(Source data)
____________

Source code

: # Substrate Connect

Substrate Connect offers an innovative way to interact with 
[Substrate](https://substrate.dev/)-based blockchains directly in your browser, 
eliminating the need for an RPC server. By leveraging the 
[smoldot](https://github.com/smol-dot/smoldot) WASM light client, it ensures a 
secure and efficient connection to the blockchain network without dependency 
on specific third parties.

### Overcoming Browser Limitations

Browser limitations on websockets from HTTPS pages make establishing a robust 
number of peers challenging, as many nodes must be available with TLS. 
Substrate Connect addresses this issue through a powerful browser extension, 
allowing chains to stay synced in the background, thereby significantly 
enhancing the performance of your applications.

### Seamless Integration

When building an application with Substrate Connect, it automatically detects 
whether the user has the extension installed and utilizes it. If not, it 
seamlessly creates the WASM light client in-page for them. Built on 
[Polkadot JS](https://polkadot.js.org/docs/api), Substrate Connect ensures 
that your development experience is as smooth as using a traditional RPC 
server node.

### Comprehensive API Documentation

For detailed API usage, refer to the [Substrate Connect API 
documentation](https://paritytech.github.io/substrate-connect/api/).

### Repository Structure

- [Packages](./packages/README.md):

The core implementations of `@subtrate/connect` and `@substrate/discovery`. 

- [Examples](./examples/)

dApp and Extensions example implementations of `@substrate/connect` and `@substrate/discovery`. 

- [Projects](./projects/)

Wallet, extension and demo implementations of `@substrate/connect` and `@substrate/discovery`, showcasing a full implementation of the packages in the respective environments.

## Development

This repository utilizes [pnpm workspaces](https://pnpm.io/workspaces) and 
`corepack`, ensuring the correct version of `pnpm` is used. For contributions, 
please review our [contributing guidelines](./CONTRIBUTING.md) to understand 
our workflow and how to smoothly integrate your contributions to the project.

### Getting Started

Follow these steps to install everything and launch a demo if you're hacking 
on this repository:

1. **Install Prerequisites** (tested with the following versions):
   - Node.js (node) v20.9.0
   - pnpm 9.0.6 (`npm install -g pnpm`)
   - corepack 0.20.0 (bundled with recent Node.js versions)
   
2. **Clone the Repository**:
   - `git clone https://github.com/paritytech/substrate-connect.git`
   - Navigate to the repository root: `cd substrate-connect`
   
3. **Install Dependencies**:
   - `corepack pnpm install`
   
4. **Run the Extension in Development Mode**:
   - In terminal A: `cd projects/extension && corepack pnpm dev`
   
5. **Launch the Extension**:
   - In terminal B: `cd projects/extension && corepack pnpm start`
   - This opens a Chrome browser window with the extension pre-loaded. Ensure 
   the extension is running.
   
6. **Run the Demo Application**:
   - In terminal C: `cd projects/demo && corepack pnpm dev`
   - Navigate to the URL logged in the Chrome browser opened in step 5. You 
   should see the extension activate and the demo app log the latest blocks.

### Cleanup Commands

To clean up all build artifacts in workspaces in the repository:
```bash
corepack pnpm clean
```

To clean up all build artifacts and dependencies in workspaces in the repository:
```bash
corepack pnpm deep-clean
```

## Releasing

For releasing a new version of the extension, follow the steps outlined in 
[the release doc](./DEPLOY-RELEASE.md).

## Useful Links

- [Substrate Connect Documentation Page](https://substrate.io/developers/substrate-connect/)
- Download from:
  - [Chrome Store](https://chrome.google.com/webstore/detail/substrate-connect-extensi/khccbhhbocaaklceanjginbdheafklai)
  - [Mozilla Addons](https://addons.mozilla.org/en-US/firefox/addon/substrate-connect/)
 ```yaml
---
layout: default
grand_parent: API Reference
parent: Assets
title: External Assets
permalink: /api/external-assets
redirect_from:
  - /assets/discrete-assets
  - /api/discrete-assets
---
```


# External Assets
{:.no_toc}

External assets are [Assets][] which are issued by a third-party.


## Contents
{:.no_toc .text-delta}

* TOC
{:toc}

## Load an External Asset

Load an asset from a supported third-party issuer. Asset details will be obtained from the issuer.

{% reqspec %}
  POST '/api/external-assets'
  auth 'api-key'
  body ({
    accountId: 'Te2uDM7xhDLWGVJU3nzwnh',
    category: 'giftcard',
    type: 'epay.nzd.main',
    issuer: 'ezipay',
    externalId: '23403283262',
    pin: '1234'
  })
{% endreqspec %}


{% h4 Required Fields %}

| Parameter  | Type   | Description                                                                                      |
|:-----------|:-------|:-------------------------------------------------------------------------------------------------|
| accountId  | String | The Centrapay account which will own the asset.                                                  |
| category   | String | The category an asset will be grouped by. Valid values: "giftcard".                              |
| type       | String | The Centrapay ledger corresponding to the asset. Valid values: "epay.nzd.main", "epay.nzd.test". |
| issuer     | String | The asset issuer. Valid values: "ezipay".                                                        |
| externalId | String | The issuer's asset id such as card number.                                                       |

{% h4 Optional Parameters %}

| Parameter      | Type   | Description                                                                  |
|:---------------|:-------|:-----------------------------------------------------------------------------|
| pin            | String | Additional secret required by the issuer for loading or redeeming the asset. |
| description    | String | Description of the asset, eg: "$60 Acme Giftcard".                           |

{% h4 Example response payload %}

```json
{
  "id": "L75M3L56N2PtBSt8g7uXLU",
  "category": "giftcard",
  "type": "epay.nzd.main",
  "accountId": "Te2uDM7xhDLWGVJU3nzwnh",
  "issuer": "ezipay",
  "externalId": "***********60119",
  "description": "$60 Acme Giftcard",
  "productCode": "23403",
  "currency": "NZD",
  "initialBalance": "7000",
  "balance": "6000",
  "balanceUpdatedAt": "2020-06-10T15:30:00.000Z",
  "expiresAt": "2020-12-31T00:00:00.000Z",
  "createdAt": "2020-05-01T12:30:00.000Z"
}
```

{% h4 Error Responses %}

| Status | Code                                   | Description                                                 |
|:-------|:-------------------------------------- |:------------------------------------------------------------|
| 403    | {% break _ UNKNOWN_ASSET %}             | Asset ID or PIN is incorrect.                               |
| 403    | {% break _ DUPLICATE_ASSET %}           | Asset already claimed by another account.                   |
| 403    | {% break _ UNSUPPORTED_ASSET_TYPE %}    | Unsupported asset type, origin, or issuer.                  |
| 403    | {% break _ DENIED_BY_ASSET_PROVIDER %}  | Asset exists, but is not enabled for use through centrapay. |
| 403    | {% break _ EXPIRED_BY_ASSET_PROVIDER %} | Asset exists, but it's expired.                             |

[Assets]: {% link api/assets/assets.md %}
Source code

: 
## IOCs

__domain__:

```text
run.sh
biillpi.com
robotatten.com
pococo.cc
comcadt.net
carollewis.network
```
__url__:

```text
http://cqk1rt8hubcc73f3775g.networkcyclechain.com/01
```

____________

### TASK INSTRUCTIONS
Reproduce every line above that contains the string "artifacts".

### SOLUTION
To clean up all build artifacts in workspaces in the repository:
To clean up all build artifacts and dependencies in workspaces in the repository:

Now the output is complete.